I don't understand what you mean by "the mapreduce strategy will have 
additional overheads."  What overheads are you forseeing?

It is true that you need to avoid overloading the NameNode.  But this is a 
concern with any approach, not just the MR one.  It would be good to see a 
section on this.  I think the simplest way to do it is to rate-limit RPCs to 
the NameNode to a configurable rate.

bq. \[for the standalone daemon\] The major advantage of this approach is that 
we don’t need any extra work to finish the TTL work, all will be done in the 
daemon automatically. 

I don't understand what you mean by this.  What will be done automatically?

How are you going to implement HA for the standalone daemon?  I suppose if all 
the state is kept in HDFS, you can simply restart it when it fails.  However, 
it seems like you need to checkpoint how far along in the FS you are, so that 
if you die and later get restarted, you don't have to redo the whole FS scan.  
This implies reading directories in alphabetical order, or similar.  You also 
need to somehow record when the last scan was, perhaps in a file in HDFS.

I don't see a lot of discussion of logging and monitoring in general.  How is 
the user going to become aware that a file was deleted because of a TTL?  Or if 
there is an error during the delete, how will the user know?  Logging is one 
choice here.  Creating a file in HDFS is another.
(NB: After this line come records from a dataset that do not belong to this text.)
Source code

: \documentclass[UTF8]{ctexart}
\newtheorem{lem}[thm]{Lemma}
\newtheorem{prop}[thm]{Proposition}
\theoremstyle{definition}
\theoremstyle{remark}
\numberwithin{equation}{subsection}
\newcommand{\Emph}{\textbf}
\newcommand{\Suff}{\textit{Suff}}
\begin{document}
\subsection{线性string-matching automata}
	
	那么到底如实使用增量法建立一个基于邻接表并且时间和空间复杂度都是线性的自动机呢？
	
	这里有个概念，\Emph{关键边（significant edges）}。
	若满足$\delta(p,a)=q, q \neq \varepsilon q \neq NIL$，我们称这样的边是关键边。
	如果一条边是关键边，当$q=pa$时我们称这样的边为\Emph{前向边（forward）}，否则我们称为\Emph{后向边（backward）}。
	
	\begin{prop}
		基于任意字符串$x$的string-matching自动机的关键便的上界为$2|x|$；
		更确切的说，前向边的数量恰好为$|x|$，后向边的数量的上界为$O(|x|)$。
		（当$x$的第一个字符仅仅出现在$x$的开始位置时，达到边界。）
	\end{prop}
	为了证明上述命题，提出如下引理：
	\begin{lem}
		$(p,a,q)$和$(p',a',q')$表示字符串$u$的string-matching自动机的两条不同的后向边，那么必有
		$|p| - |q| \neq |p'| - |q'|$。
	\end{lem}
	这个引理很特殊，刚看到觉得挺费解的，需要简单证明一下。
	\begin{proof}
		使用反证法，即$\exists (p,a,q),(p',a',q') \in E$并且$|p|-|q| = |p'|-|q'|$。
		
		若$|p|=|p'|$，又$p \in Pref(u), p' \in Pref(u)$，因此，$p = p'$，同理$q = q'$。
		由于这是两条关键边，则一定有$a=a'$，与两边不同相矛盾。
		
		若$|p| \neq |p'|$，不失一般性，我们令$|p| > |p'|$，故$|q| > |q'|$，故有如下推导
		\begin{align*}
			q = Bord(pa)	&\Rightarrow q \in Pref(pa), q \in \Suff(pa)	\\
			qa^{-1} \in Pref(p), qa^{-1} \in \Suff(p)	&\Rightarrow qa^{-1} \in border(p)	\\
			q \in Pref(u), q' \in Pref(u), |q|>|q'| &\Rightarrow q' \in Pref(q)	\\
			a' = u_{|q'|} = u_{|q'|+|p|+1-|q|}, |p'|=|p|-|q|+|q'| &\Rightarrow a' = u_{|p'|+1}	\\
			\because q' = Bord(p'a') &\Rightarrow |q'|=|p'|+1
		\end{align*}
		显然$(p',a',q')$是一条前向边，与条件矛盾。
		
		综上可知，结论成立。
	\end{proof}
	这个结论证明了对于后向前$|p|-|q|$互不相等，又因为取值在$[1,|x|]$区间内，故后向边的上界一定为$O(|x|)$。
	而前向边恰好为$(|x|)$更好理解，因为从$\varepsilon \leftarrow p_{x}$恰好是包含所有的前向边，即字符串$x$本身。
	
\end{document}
The setTtl command seems reasonable.  Does this need to be an administrator 
command?

> HDFS File/Directory TTL
> -----------------------
>
>                 Key: HDFS-6382
>                 URL: https://issues.apache.org/jira/browse/HDFS-6382
>             Project: Hadoop HDFS
>          Issue Type: Improvement
>          Components: hdfs-client, namenode
>    Affects Versions: 2.4.0
>            Reporter: Zesheng Wu
>            Assignee: Zesheng Wu
>         Attachments: HDFS-TTL-Design.pdf
>
>
> In production environment, we always have scenario like this, we want to 
> backup files on hdfs for some time and then hope to delete these files 
> automatically. For example, we keep only 1 day's logs on local disk due to 
> limited disk space, but we need to keep about 1 month's logs in order to 
> debug program bugs, so we keep all the logs on hdfs and delete logs which are 
> older than 1 month. This is a typical scenario of HDFS TTL. So here we 
> propose that hdfs can support TTL.
> Following are some details of this proposal:
> 1. HDFS can support TTL on a specified file or directory
> 2. If a TTL is set on a file, the file will be deleted automatically after 
> the TTL is expired
> 3. If a TTL is set on a directory, the child files and directories will be 
> deleted automatically after the TTL is expired
> 4. The child file/directory's TTL configuration should override its parent 
> directory's
> 5. A global configuration is needed to configure that whether the deleted 
> files/directories should go to the trash or not
> 6. A global configuration is needed to configure that whether a directory 
> with TTL should be deleted when it is emptied by TTL mechanism or not.